BARNES, Circuit Judge:

This is an appeal from a denial of a writ of habeas corpus by the United States District Court for the Southern District of California, Central Division, after conviction and appeal in the state courts.

Jurisdiction existed below pursuant to 28 U.S.C. § 2241, and exists here pursuant to 28 U.S.C. § 2253.
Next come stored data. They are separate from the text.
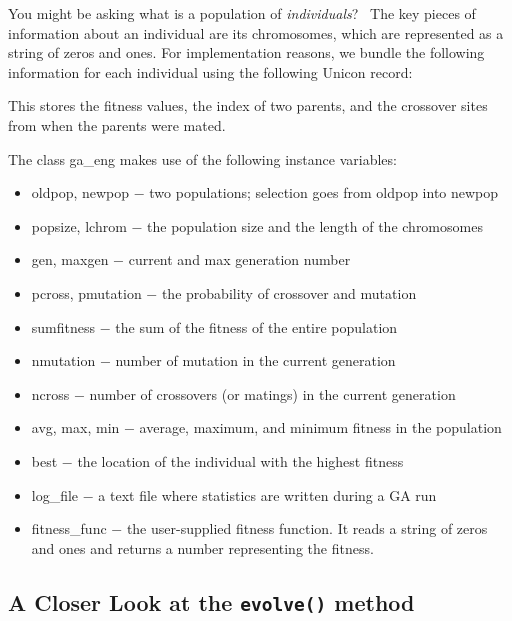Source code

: You might be asking what is a population of \textit{individuals}? \ The
key pieces of information about an individual are its chromosomes,
which are represented as a string of zeros and ones. For implementation
reasons, we bundle the following information for each individual using
the following Unicon record: 


This stores the fitness values, the index of two parents, and the
crossover sites from when the parents were mated.

The class \textsf{ga\_eng} makes use of the following
instance variables: 

\begin{itemize}
\item \textsf{oldpop}, \textsf{newpop} $-$ two populations; selection
goes from \textsf{oldpop} into \textsf{newpop}
\item \textsf{popsize}, \textsf{lchrom} $-$ the population size and the
length of the chromosomes
\item \textsf{gen}, \textsf{maxgen} $-$ current and max generation
number
\item \textsf{pcross}, \textsf{pmutation} $-$ the probability of
crossover and mutation
\item \textsf{sumfitness} $-$ the sum of the fitness of the entire
population
\item \textsf{nmutation} $-$ number of mutation in the current
generation
\item \textsf{ncross} $-$ number of crossovers (or matings) in the
current generation
\item \textsf{avg}, \textsf{max}, \textsf{min} $-$ average, maximum, and
minimum fitness in the population
\item \textsf{best} $-$ the location of the individual with the highest
fitness
\item \textsf{log\_file} $-$ a text file where statistics are written
during a GA run
\item \textsf{fitness\_func} $-$ the user-supplied fitness function. It
reads a string of zeros and ones and returns a number representing the
fitness.
\end{itemize}


\subsection{A Closer Look at the \texttt{evolve()} method}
Since this case has been placed on our calendar, appellant has requested leave, in writing, "to drop every other contention regarding my case and abandon my appeal excepting for the adjudication of the Habitual Criminal Act."1

People v. Taylor, 155 Cal.App.2d 26, 317 P.2d 167 (1957), is the California State court decision on which appellant now desires to rest his appeal.2 In support of assignment of error IV the appellant here points out that in Taylor, supra, where the defendant had admitted three prior felony convictions, two of which were foreign convictions, the court said (155 Cal.App.2d at 28, 317 P.2d at 170):

"Since there was no proof that the two prior foreign convictions meet the minimum requirements of the habitual criminal statute, the finding that defendant is an habitual offender cannot be permitted to stand. Although Taylor admitted having suffered the previous convictions as alleged in the information, this is not to be construed on the appeal as an admission that the two Oklahoma convictions are competent to support a finding that he is an habitual criminal within the meaning of section 644, subdivision (6)." (Notes omitted.)

Appellant then points to what he alleges is contrary language in People v. Gillette and Bevins, 171 Cal.App.2d 497, 506, 341 P.2d 398, 403 (1959), (wherein this defendant's conviction of robbery with a deadly weapon, a felony, was affirmed):

"When a defendant has admitted a prior conviction, there is no requirement that the prosecution produce evidence of the nature of the conviction."

These two statements of law are inconsistent on their face. But we must read the rest of each opinion; the facts on which such statements were based; and the law which each relied upon to establish the validity of their respective pronouncements.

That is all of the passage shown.